J. J.'s answer and André Nicolas's second comment have shown why you cannot have exactly "10% Dutch, 90% English". This is because anyone born to parents who are a fraction $y$ Dutch and fraction $z$ Dutch respectively is $\displaystyle x = \frac{y+z}{2}$ Dutch, so we can inductively prove (assuming we start in the sufficiently distant past with ancestors who are either 100% Dutch or 0% Dutch) that $x$ must be a rational number whose denominator (in lowest terms) is a power of $2$. And in the fraction $\frac{1}{10}$, the denominator $10$ is not a power of $2$.
However, note that you can get arbitrarily close to "10% Dutch, 90% English", with enough generations.

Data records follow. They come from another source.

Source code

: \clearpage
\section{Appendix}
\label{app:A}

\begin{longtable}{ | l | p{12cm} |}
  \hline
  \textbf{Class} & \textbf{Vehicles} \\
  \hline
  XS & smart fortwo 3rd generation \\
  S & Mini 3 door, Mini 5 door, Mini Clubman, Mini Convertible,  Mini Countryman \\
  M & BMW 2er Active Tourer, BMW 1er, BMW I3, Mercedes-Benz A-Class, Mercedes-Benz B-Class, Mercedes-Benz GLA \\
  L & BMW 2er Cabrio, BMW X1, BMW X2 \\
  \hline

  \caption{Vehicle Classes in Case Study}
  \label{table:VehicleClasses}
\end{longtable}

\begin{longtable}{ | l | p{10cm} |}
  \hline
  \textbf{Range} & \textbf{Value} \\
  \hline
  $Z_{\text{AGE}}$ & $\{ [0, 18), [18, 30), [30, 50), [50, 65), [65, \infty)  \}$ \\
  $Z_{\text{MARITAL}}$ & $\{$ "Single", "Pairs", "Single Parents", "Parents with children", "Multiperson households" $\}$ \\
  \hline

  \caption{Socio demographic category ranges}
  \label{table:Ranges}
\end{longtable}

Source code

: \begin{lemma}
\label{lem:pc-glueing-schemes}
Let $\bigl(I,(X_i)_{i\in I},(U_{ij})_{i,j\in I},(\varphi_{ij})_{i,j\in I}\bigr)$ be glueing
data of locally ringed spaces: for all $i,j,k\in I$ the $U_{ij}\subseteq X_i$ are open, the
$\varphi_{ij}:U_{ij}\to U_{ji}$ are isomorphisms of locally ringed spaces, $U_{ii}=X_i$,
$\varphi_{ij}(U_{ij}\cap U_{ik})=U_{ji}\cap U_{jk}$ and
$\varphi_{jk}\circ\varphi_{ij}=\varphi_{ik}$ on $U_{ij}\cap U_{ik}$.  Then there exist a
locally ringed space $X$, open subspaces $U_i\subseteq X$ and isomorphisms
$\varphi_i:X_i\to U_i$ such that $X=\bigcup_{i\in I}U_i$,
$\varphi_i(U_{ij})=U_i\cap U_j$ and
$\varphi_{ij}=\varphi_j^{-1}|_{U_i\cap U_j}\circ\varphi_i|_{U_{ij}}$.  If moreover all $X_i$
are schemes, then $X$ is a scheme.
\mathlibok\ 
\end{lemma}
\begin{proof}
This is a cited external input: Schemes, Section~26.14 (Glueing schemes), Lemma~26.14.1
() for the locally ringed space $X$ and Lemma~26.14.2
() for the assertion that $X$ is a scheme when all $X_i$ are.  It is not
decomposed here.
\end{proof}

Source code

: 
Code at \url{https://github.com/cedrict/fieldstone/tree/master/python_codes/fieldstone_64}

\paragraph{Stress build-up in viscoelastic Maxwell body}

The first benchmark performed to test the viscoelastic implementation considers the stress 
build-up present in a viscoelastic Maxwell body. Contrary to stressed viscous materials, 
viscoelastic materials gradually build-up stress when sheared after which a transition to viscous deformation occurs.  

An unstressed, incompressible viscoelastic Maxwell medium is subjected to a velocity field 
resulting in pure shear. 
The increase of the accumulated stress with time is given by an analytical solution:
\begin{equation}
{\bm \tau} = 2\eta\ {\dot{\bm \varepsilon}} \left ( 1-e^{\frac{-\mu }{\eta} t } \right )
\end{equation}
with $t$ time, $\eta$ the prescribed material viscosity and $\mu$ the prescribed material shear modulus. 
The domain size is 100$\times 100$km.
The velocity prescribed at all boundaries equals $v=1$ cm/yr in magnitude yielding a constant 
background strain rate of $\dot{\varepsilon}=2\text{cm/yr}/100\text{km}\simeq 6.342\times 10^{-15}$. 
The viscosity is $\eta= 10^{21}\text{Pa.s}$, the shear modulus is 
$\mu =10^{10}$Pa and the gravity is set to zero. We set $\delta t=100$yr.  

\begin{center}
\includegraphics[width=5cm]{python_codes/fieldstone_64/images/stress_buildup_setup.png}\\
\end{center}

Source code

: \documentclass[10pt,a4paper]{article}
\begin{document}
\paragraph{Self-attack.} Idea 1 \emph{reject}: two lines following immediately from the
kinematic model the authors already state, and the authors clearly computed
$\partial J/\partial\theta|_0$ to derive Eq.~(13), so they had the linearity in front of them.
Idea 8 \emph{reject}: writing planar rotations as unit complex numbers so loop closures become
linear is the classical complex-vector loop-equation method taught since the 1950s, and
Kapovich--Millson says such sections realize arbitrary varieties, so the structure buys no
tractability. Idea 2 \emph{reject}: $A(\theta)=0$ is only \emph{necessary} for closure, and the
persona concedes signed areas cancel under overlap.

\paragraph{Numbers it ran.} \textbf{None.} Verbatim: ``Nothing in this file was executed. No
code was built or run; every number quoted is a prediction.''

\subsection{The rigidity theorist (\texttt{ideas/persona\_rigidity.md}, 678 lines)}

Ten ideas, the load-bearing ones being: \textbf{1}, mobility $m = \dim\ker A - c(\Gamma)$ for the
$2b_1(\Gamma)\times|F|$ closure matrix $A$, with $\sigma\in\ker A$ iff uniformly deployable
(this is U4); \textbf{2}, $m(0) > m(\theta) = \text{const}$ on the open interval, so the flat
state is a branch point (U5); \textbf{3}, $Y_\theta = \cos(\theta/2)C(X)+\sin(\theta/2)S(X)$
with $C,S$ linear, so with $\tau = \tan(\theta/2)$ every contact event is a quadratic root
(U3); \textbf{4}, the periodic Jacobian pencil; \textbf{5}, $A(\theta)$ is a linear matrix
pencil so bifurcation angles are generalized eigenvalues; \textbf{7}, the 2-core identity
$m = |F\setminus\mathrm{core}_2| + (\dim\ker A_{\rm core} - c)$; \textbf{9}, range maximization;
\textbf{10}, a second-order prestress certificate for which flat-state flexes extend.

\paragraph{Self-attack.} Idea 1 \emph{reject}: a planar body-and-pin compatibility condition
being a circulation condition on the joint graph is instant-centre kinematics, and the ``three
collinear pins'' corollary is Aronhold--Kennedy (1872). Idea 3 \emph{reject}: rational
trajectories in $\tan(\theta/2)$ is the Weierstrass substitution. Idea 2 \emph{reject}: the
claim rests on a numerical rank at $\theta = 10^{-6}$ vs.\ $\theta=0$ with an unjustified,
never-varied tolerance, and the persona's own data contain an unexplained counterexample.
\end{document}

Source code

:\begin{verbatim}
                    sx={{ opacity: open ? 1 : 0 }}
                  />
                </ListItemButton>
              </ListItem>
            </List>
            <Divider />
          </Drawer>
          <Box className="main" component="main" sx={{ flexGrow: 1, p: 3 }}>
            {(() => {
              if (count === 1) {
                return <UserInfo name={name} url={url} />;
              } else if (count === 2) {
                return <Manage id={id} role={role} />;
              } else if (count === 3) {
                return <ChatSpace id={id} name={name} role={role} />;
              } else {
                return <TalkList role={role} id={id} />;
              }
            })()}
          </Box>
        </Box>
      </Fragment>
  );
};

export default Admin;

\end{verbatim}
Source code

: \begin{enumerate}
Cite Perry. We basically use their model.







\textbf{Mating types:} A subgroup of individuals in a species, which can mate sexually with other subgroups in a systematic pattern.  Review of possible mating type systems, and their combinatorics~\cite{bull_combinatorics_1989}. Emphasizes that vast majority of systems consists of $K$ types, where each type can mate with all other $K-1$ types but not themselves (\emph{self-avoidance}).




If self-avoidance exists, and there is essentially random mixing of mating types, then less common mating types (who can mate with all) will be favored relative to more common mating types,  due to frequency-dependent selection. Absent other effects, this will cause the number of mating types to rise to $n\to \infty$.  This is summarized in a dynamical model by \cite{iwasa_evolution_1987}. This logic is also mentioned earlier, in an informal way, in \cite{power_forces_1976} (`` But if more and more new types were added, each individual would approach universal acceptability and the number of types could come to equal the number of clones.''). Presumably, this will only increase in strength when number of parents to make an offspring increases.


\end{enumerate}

Specifically, with $k$ generations, since you want $\displaystyle \frac{p}{2^k} \approx \frac{1}{10}$, you can pick $p$ to be the closest integer to $\displaystyle \frac{2^k}{10}$. So you can have, after
- 3 generations: $(1/8, 7/8) = (12.5\%, 87.5\%)$
- 5 generations: $(3/32, 29/32) = (9.375\%, 90.625\%)$
- 7 generations: $(13/128, 115/128) = (10.15625\%, 89.84375\%)$
- 9 generations: $(51/512 , 461/512) = (9.9609375\%, 90.0390625\%)$
- 11 generations: $(205/2048 , 1843/2048) = (10.009765625\%, 89.990234375\%)$
- 13 generations: $(819/8192 , 7373/8192) = (9.99755859375\%, 90.0024414062\%)$
etc.
(Aside: Perhaps there's a way to do these approximations using continued fractions, but I can't think of anything.)